Nos termos do artigo 228.° nº 5 do CPP, aplicável por força do artigo 10° da Lei 5/2002 de 11 de Janeiro "o arresto é revogado a todo o tempo em que o arguido ou o civilmente responsável prestem a caução económica imposta".

Ora, no presente caso, o recorrente manifesta claramente a sua intenção de prestar a caução, até por um valor superior ao do bem actualmente arrestado -- todo o montante resultante da venda, 630.000 Euros.

O douto despacho recorrido entende que a pretensão do arguido não tem suporte legal, pois não se pode revogar o arresto para que se concretize o negócio ficando os autos a aguardar essa concretização para a prestação efectiva da caução; e que também carece de fundamento legal consentir ou autorizar a compra e venda daqueles imóveis condicionada ao depósito de uma caução.

Ora, nada na lei impede que um qualquer negócio ou contrato de compra e venda se celebre sob condição.

Neste caso, a condição (que a venda só colheria eficácia se o valor do preço até 451.000,00 Euros, ou a totalidade do preço, 630.000,00 Euros, fosse de imediato, no acto subsequente à venda, depositado como caução à ordem deste processo) seria desde logo estabelecida por despacho judicial.

Estaria assim garantida a prestação da caução que o arguido se propõe fazer; e cumprida a disposição legal que permite a revogação do arresto mediante a prestação de caução.

Também não carece de fundamento legal que o arresto possa ser levantado previamente à prestação da caução.

Nas condições acima, dada a necessária prestação da caução para que a venda colhesse eficácia, era impossível haver qualquer extravio ou perda da garantia patrimonial.

E é esta impossibilidade de extravio ou diminuição de garantias a razão de ser do arresto preventivo bem como da prestação da caução económica (art. 227º e 228° do CPP).

Na solução requerida e apresentada pelo arguido à Mma JIC inexiste qualquer possibilidade de perda ou falta das garantias ou dos bens; e quanto a diminuição, pelo contrário o que existe é aumento do valor dessas garantias.

O requerimento que o arguido apresentou à M ma JIC, é consentâneo com a liberdade da vida económica e negocial do arguido e não contende com a necessidade do processo se garantir quanto a evitar que os bens ou o seu valor se extraviem.

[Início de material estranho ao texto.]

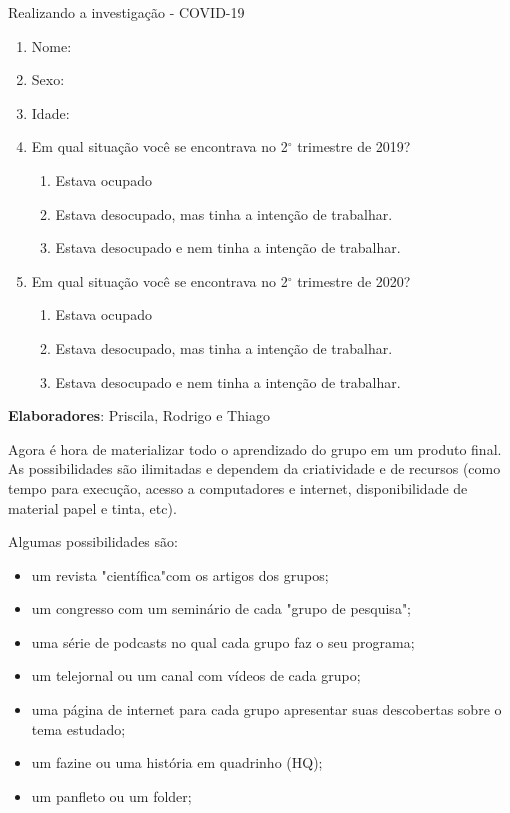 \begin{example}{Realizando a investigação - COVID-19}
\begin{center}
{{	\begin{enumerate}[label=\textbf{\arabic*. }, itemsep=0cm]
	\item Nome:
	\item Sexo:
	\item Idade:
	\item Em qual situação você se encontrava no 2$^{\circ}$ trimestre de 2019?
	\begin{enumerate}[label=(\alph*)]
	\item Estava ocupado
	\item Estava desocupado, mas tinha a intenção de trabalhar.
	\item Estava desocupado e nem tinha a intenção de trabalhar.
	\end{enumerate}
	\item Em qual situação você se encontrava no 2$^{\circ}$ trimestre de 2020?
	\begin{enumerate}
	\item Estava ocupado
	\item Estava desocupado, mas tinha a intenção de trabalhar.
	\item Estava desocupado e nem tinha a intenção de trabalhar.
	\end{enumerate}
	\end{enumerate}
	\flushright

	\textbf{Elaboradores}: Priscila, Rodrigo e Thiago
	\vspace{.5em}
	}

}
\end{center}
\end{example}
\clearpage
{}
\label{etapa5}

Agora é hora de materializar todo o aprendizado do grupo em um produto final. As possibilidades são ilimitadas e dependem da criatividade e de recursos (como tempo para execução, acesso a computadores e internet, disponibilidade de material papel e tinta, etc). 

Algumas possibilidades são:

\begin{itemize}
\item um revista "científica"{}com os artigos dos grupos;
\item um congresso com um seminário de cada "grupo de pesquisa";
\item uma série de podcasts no qual cada grupo faz o seu programa;
\item um telejornal ou um canal com vídeos de cada grupo;
\item uma página de internet para cada grupo apresentar suas descobertas sobre o tema estudado;
\item um fazine ou uma história em quadrinho (HQ);
\item um panfleto ou um folder;
\end{itemize}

No caso em concreto, condicionada que fosse a eficácia da venda àquele depósito subsequente, tal situação de eventual extravio de bens ou valores estaria cabal e inteiramente prevenida.

A interpretação que a Mma JIC faz do artigo 228.° do CPP é uma interpretação meramente literal, que não atende ao espírito da norma e à sua integração no sistema.

Assim, ao negar a pretensão do arguido a Mma viola os artigos 228° do CPP e o nº 4 do artigo 10º da Lei 5/2002 de 11 de Janeiro.

Além disso, a interpretação que a Mma faz do artigo 228º do CPP para negar a pretensão do arguido, é claramente inconstitucional, no cotejo com as disposições do artigo 62.° nº 1, 32º nº 1 e 2 e 99.° alíneas a) e e) todos da CRP.

Inconstitucionalidade que desde já se deixa aqui arguida para todos os legais efeitos.

O Ministério Público junto do Tribunal de Olhão apresentou doutas motivações, defendendo a improcedência do recurso.

*Nesta Relação, o Exmº Procurador-geral Adjunto emitiu parecer no sentido da improcedência do recurso.

Foi observado o disposto no nº 2 do artigo 417° do Código de Processo Penal.

Colhidos os vistos, o processo foi à conferência.

Cumpre apreciar e decidir.

*B - Fundamentação: Cumpre conhecer São estes os elementos de facto relevantes, decorrentes do processo: I. No âmbito dos autos de Carta Rogatória nº …, provinda de… e que corre termos no 3º Juízo do Tribunal de …, a Mmª Juíza de Instrução Criminal decretou o arresto de dois bens imóveis pertença do recorrente (fracções NA e AO do empreendimento turístico denominado … .

  1. O arresto decretado destina-se a garantir o pagamento do montante de € 451 000, valor correspondente ao apurado como constituindo vantagem da actividade criminosa...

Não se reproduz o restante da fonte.